Dan's head shoots up. "What did you - "

"Nothing," Blair immediately answers, face going pale white and back stiffening.

"Did you just - "

"No."

"You just - you just called me Dan."

This is apparently a revelation, as Blair shifts on her feet, her indignant expression slipping away. "I mean... yeah, I guess so."

Dan grins. "Come here," he says.

"No."

"Come here."

Blair stills a moment, seemingly torn, before tearing off her six-inch heels and racing into Dan's arms, literally tackling him onto the bed.

They're snogging now. Quite loudly.

"I'm just going to go, then," Hermione offers, standing up. "It was lovely meeting you, Dan. And... less so you, Blair."

Blair waves a hand behind her, too disoriented to flip her the bird.

Hermione smiles. "Have a nice weekend," she supplies, and before she leaves she steals Blair's Manolo Blahniks. She's always wanted a pair.






-






"Ron?"

"Hermione? Is that you?"

"Yes, it's - "

"I can't hear you! Are you there?"

"Yes, I'm - I'm here, you just have to stop yelling."

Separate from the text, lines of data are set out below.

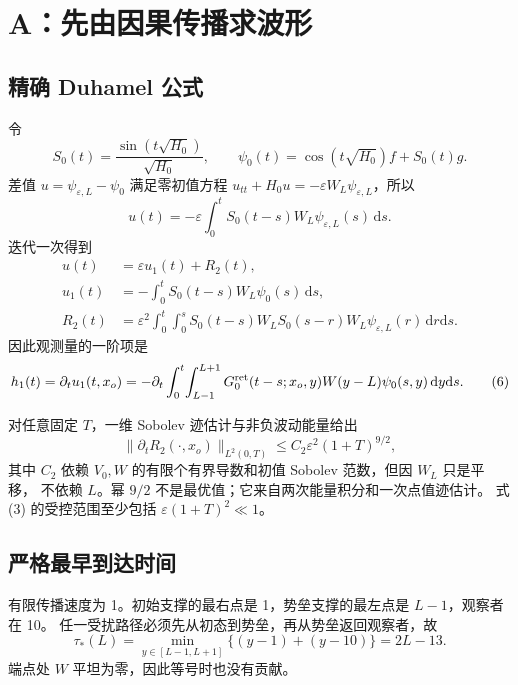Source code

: \documentclass[UTF8,11pt,a4paper]{ctexart}
\theoremstyle{definition}
\newcommand{\norm}[1]{\lVert#1\rVert}
\newcommand{\dd}{\mathrm d}
\newcommand{\eps}{\varepsilon}
\begin{document}
\section{A：先由因果传播求波形}

\subsection{精确 Duhamel 公式}

令
\[
S_0(t)=\frac{\sin(t\sqrt{H_0})}{\sqrt{H_0}},\qquad
\psi_0(t)=\cos(t\sqrt{H_0})f+S_0(t)g.
\]
差值 $u=\psi_{\eps,L}-\psi_0$ 满足零初值方程
$u_{tt}+H_0u=-\eps W_L\psi_{\eps,L}$，所以
\begin{equation}
u(t)=-\eps\int_0^tS_0(t-s)W_L\psi_{\eps,L}(s)\,\dd s.    \tag{2}
\end{equation}
迭代一次得到
\begin{align}
u(t)&=\eps u_1(t)+R_2(t),                                      \tag{3}\\
u_1(t)&=-\int_0^tS_0(t-s)W_L\psi_0(s)\,\dd s,                 \tag{4}\\
R_2(t)&=\eps^2\int_0^t\!\int_0^s
S_0(t-s)W_LS_0(s-r)W_L\psi_{\eps,L}(r)\,\dd r\dd s.          \tag{5}
\end{align}
因此观测量的一阶项是
\begin{equation}
h_1(t)=\partial_tu_1(t,x_o)
=-\partial_t\int_0^t\!\int_{L-1}^{L+1}
G_0^{\rm ret}(t-s;x_o,y)W(y-L)\psi_0(s,y)\,\dd y\dd s.        \tag{6}
\end{equation}

对任意固定 $T$，一维 Sobolev 迹估计与非负波动能量给出
\begin{equation}
\norm{\partial_tR_2(\cdot,x_o)}_{L^2(0,T)}
\le C_2\eps^2(1+T)^{9/2},                                    \tag{7}
\end{equation}
其中 $C_2$ 依赖 $V_0,W$ 的有限个有界导数和初值 Sobolev 范数，但因 $W_L$ 只是平移，
不依赖 $L$。幂 $9/2$ 不是最优值；它来自两次能量积分和一次点值迹估计。
式 (3) 的受控范围至少包括 $\eps(1+T)^2\ll1$。

\subsection{严格最早到达时间}

有限传播速度为 1。初始支撑的最右点是 1，势垒支撑的最左点是 $L-1$，观察者在 10。
任一受扰路径必须先从初态到势垒，再从势垒返回观察者，故
\begin{equation}
\tau_*(L)=\min_{y\in[L-1,L+1]}\{(y-1)+(y-10)\}=2L-13.      \tag{8}
\end{equation}
端点处 $W$ 平坦为零，因此等号时也没有贡献。
\end{document}

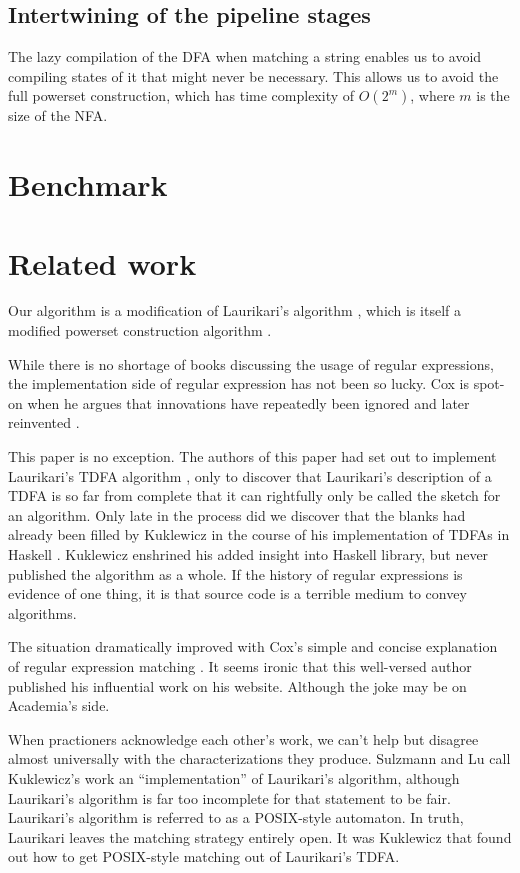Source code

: \documentclass[english]{sigplanconf}
\theoremstyle{definition}
\newcommand{\del}[1]{\textcolor{red}{\sout{#1}}} %
\newcommand{\del}[1]{} %
\renewcommand{\del}[1]{} %
\begin{document}
\subsection{Intertwining of the pipeline stages}
The lazy compilation of the DFA when matching a string enables us
to avoid compiling states of it that might never be necessary. This
allows us to avoid the full powerset construction\cite{Sips05a}, which has 
time complexity of $O(2^m)$, where $m$ is the size of the NFA.

\section{Benchmark}


\section{Related work}
Our algorithm is a modification of Laurikari's algorithm \cite{laurikari2000nfas},
which is itself a modified powerset construction algorithm \cite[p. 55]{Sipser2005}.

While there is no shortage of books discussing the usage of regular
expressions, the implementation side of regular expression has not
been so lucky. Cox is spot-on when he argues that innovations have
repeatedly been ignored and later reinvented \cite{Cox07a,Cox09a,Cox10a}. 

This paper is no exception. The authors of this paper had set out
to implement Laurikari's TDFA algorithm \cite{Laur00a},
only to discover that Laurikari's description of a TDFA is so far
from complete that it can rightfully only be called the sketch for
an algorithm. Only late in the process did we discover that the blanks
had already been filled by Kuklewicz in the course of his implementation
of TDFAs in Haskell \cite{Kukl07a}. Kuklewicz enshrined his
added insight into Haskell library, but never published the algorithm
as a whole. If the history of regular expressions is evidence of one
thing, it is that source code is a terrible medium to convey algorithms. 

The situation dramatically improved with Cox's simple and concise
explanation of regular expression matching \cite{Cox07a}. It seems
ironic that this well-versed author published his influential work
on his website. Although the joke may be on Academia's side.

When \del{the taciturn} practioners acknowledge each other's work, we can't
help but disagree almost universally with the characterizations they
produce. Sulzmann and Lu \cite{Sulz12a} call Kuklewicz's
work an ``implementation'' of Laurikari's algorithm, although Laurikari's
algorithm is far too incomplete for that statement to be fair. Laurikari's
algorithm is referred to as a POSIX-style automaton. In truth, Laurikari
leaves the matching strategy entirely open. It was Kuklewicz that
found out how to get POSIX-style matching out of Laurikari's TDFA. 
\end{document}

"I'm on Harry's portable telephone thingy, it's too small!"

"It's called a mobile, Ron, and it's fine, now would you just shut up?" Silence. For once. "Now listen. I was thinking... you wouldn't happen to be the best friend of my ex-girlfriend-slash-stepsister and the ex-girlfriend of my best friend's psychotic best friend?"

"... No."

Hermione grins into the phone, tugs it close against her ear in the phone booth. It's all so New York, and very romantic. "Good. Then I think we can work this out."

"We can - Hermione, are you still in New York? You should - " he stammers, clears his throat. His ears must be turning very red. "You should come to the Burrow now."

"Hang on," Hermione says, looking around at the passersby. They're too busy with their own lives to notice a disappearing stranger, anyway. "I'll be right there," and she turns on her heel and is home.